╭──

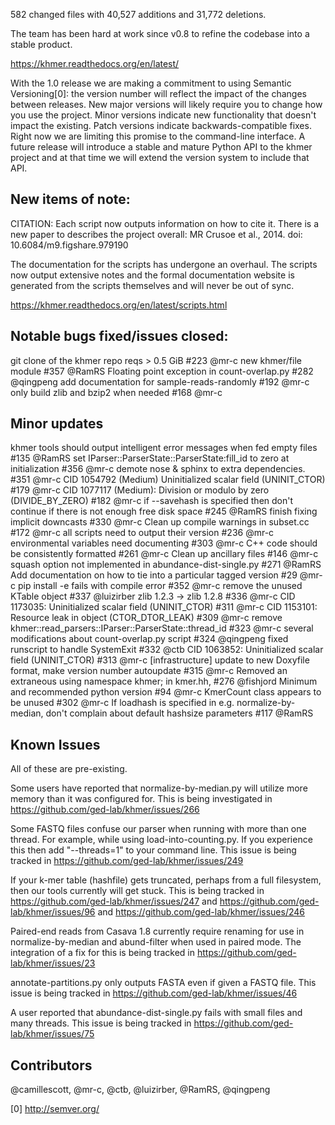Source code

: 582 changed files with 40,527 additions and 31,772 deletions.

The team has been hard at work since v0.8 to refine the codebase into a stable product.

https://khmer.readthedocs.org/en/latest/

With the 1.0 release we are making a commitment to using Semantic Versioning[0]: the version number will reflect the impact of the changes between releases. New major versions will likely require you to change how you use the project. Minor versions indicate new functionality that doesn't impact the existing. Patch versions indicate backwards-compatible fixes. Right now we are limiting this promise to the command-line interface. A future release will introduce a stable and mature Python API to the khmer project and at that time we will extend the version system to include that API.

## New items of note:

CITATION: Each script now outputs information on how to cite it. There is a new paper to describes the project overall: MR Crusoe et al., 2014. doi: 10.6084/m9.figshare.979190

The documentation for the scripts has undergone an overhaul. The scripts now output extensive notes and the formal documentation website is generated from the scripts themselves and will never be out of sync.

https://khmer.readthedocs.org/en/latest/scripts.html

## Notable bugs fixed/issues closed:

git clone of the khmer repo reqs > 0.5 GiB #223 @mr-c
new khmer/file module #357 @RamRS
Floating point exception in count-overlap.py #282 @qingpeng
add documentation for sample-reads-randomly #192 @mr-c
only build zlib and bzip2 when needed #168 @mr-c

## Minor updates

khmer tools should output intelligent error messages when fed empty files #135 @RamRS
set IParser::ParserState::ParserState:fill_id to zero at initialization #356 @mr-c
demote nose & sphinx to extra dependencies. #351 @mr-c
CID 1054792 (Medium) Uninitialized scalar field (UNINIT_CTOR) #179 @mr-c
CID 1077117 (Medium): Division or modulo by zero (DIVIDE_BY_ZERO) #182 @mr-c
if --savehash is specified then don't continue if there is not enough free disk space #245 @RamRS
finish fixing implicit downcasts #330 @mr-c
Clean up compile warnings in subset.cc #172 @mr-c
all scripts need to output their version #236 @mr-c
environmental variables need documenting #303 @mr-c
C++ code should be consistently formatted #261 @mr-c
Clean up ancillary files #146 @mr-c
squash option not implemented in abundance-dist-single.py #271 @RamRS
Add documentation on how to tie into a particular tagged version #29 @mr-c
pip install -e fails with compile error #352 @mr-c
remove the unused KTable object #337 @luizirber
zlib 1.2.3 -> zlib 1.2.8 #336 @mr-c
CID 1173035: Uninitialized scalar field (UNINIT_CTOR) #311 @mr-c
CID 1153101: Resource leak in object (CTOR_DTOR_LEAK) #309 @mr-c
remove khmer::read_parsers::IParser::ParserState::thread_id #323 @mr-c
several modifications about count-overlap.py script #324 @qingpeng
fixed runscript to handle SystemExit #332 @ctb
CID 1063852: Uninitialized scalar field (UNINIT_CTOR) #313 @mr-c
[infrastructure] update to new Doxyfile format, make version number autoupdate #315 @mr-c
Removed an extraneous using namespace khmer; in kmer.hh, #276 @fishjord
Minimum and recommended python version #94 @mr-c
KmerCount class appears to be unused #302 @mr-c
If loadhash is specified in e.g. normalize-by-median, don't complain about default hashsize parameters #117 @RamRS

## Known Issues

All of these are pre-existing.

Some users have reported that normalize-by-median.py will utilize more
memory than it was configured for. This is being investigated in
https://github.com/ged-lab/khmer/issues/266

Some FASTQ files confuse our parser when running with more than one thread.
For example, while using load-into-counting.py. If you experience this then
add "--threads=1" to your command line. This issue is being tracked in
https://github.com/ged-lab/khmer/issues/249

If your k-mer table (hashfile) gets truncated, perhaps from a full filesystem, then our
tools currently will get stuck. This is being tracked in https://github.com/ged-lab/khmer/issues/247 and https://github.com/ged-lab/khmer/issues/96 and https://github.com/ged-lab/khmer/issues/246

Paired-end reads from Casava 1.8 currently require renaming for use in
normalize-by-median and abund-filter when used in paired mode. The
integration of a fix for this is being tracked in https://github.com/ged-lab/khmer/issues/23

annotate-partitions.py only outputs FASTA even if given a FASTQ file. This
issue is being tracked in https://github.com/ged-lab/khmer/issues/46

A user reported that abundance-dist-single.py fails with small files and many
threads. This issue is being tracked in https://github.com/ged-lab/khmer/issues/75

## Contributors

@camillescott, @mr-c, @ctb, @luizirber, @RamRS, @qingpeng

[0] http://semver.org/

╰──

▶ [Activity]: Retype the entries above exactly. Stop after the line containing "if --savehash is", and omit the pictures.

▶ [Answer section]:
Source code

: 582 changed files with 40,527 additions and 31,772 deletions.

The team has been hard at work since v0.8 to refine the codebase into a stable product.

https://khmer.readthedocs.org/en/latest/

With the 1.0 release we are making a commitment to using Semantic Versioning[0]: the version number will reflect the impact of the changes between releases. New major versions will likely require you to change how you use the project. Minor versions indicate new functionality that doesn't impact the existing. Patch versions indicate backwards-compatible fixes. Right now we are limiting this promise to the command-line interface. A future release will introduce a stable and mature Python API to the khmer project and at that time we will extend the version system to include that API.

## New items of note:

CITATION: Each script now outputs information on how to cite it. There is a new paper to describes the project overall: MR Crusoe et al., 2014. doi: 10.6084/m9.figshare.979190

The documentation for the scripts has undergone an overhaul. The scripts now output extensive notes and the formal documentation website is generated from the scripts themselves and will never be out of sync.

https://khmer.readthedocs.org/en/latest/scripts.html

## Notable bugs fixed/issues closed:

git clone of the khmer repo reqs > 0.5 GiB #223 @mr-c
new khmer/file module #357 @RamRS
Floating point exception in count-overlap.py #282 @qingpeng
add documentation for sample-reads-randomly #192 @mr-c
only build zlib and bzip2 when needed #168 @mr-c

## Minor updates

khmer tools should output intelligent error messages when fed empty files #135 @RamRS
set IParser::ParserState::ParserState:fill_id to zero at initialization #356 @mr-c
demote nose & sphinx to extra dependencies. #351 @mr-c
CID 1054792 (Medium) Uninitialized scalar field (UNINIT_CTOR) #179 @mr-c
CID 1077117 (Medium): Division or modulo by zero (DIVIDE_BY_ZERO) #182 @mr-c
if --savehash is specified then don't continue if there is not enough free disk space #245 @RamRS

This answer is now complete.